Prior to the disaster, Beidleman planned to pursue a career as a professional mountaineer. Afterwards, he said the 1996 trip changed him in inexplicable ways. At home in Aspen, he continued his work as a mechanical engineer, building various products for the aerospace and outdoor recreation industries, including devices to protect people in avalanches, ski boot heaters, shovels to bike pedals. Since returning from Everest, he has conducted numerous public talks on his experiences in that disaster, especially in regard to decision-making and team management.

He remained close to the mountains, continuing to climb and ski across the Rockies.
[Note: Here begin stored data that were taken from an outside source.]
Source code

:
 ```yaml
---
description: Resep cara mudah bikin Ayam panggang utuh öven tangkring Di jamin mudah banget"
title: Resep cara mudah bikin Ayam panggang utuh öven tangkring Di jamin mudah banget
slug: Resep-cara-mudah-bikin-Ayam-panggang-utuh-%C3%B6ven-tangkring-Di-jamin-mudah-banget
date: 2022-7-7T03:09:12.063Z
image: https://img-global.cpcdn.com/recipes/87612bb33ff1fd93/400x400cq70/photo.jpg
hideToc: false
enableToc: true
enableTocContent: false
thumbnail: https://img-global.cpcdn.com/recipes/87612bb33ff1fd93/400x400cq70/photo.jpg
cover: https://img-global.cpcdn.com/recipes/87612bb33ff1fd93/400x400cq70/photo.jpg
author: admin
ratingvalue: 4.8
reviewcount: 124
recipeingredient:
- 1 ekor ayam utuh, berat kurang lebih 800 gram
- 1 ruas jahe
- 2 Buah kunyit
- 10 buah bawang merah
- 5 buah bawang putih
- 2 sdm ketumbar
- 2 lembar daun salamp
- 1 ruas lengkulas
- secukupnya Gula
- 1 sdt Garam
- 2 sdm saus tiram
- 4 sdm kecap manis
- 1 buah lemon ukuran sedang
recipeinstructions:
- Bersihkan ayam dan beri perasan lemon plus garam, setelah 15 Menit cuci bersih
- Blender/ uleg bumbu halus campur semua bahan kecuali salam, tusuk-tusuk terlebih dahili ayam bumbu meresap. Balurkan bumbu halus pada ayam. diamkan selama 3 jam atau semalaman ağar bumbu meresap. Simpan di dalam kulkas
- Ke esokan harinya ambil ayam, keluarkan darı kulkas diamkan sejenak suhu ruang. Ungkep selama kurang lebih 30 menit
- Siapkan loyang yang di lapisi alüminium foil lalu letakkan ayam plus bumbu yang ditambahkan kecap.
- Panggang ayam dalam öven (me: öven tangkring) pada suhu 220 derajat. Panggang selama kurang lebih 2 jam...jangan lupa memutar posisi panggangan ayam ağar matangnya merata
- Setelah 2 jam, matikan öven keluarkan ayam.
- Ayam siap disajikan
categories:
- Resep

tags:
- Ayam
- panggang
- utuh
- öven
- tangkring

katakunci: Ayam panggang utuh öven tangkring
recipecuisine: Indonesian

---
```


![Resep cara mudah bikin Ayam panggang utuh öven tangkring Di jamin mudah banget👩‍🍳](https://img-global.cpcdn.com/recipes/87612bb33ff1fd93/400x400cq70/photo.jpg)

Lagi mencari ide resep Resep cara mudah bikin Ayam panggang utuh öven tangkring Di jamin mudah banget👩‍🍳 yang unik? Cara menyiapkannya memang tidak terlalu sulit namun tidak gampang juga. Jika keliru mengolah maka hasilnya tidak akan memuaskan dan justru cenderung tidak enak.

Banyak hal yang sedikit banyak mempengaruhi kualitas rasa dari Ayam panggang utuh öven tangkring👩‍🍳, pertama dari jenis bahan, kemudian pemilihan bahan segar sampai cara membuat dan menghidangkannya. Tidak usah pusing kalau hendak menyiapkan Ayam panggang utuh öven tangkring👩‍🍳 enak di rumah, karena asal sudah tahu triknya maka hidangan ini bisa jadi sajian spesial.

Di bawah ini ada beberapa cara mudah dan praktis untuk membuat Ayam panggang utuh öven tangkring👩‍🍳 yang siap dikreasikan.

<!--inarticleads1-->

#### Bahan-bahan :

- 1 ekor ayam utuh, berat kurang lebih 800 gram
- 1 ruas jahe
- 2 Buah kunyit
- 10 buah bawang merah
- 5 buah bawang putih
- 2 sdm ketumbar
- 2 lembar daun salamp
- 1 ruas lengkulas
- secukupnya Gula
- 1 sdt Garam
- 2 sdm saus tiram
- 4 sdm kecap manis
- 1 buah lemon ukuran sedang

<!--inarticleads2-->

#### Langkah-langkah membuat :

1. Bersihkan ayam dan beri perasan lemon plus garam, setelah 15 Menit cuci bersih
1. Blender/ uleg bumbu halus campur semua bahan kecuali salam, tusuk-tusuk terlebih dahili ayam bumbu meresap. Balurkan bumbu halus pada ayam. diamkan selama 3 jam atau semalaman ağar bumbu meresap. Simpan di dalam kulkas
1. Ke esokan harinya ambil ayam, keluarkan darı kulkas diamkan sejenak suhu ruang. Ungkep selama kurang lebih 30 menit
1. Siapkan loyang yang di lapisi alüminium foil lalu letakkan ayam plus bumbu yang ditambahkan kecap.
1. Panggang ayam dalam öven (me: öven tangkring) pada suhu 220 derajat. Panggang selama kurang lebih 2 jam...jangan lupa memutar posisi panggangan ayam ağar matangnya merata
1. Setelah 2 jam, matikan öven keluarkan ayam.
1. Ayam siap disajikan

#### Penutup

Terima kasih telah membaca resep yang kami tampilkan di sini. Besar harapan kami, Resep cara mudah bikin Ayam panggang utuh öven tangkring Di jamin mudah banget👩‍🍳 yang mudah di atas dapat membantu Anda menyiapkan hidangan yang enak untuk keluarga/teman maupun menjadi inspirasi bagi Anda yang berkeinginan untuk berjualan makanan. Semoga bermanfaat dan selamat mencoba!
Shortly after returning from Everest, he and friend Jeff Hollenbaugh made a 34 hour traverse of Western Colorado's Elk Mountains to Pyramid Peak. In 2006, he published Aspen Ski and Snowboard Guide, a trail guidebook to the towns' local ski areas. When his son Finn was 13, the two summited Mt. Kilimanjaro together.

He would not return to Nepal until 2000, with an attempt at Annapurna, but called the expedition off at 5900m due to avalanche risk. After the unsuccessful summit, it would be more than a decade before he returned to the Himalayas.

In 2011, he felt ready to tackle Everest again, and summitted via the S Col-SE Ridge on May 20. The return, and successful summit after many years was an attempt to find closure for the events that happened in 1996. While acclimatizing for Everest, he and Chris Davenport made a 2,000 ft ski descent of Everest's Lhotse Face.

In 2013, he summited Ama Dablam (6,814m).

In 2014, he again returned to Everest, but the team abandoned the attempt shortly after arriving at basecamp due to the 2014 Everest Avalanche.

In 2018, he summited Cho Oyu (8,188m) via the NW route with Adrian Ballinger's Lightning Ascent team. After two days rest, the team headed to Mount Everest, where Beidleman summitted the earth's highest peak once more, seven years to the day from his last summit.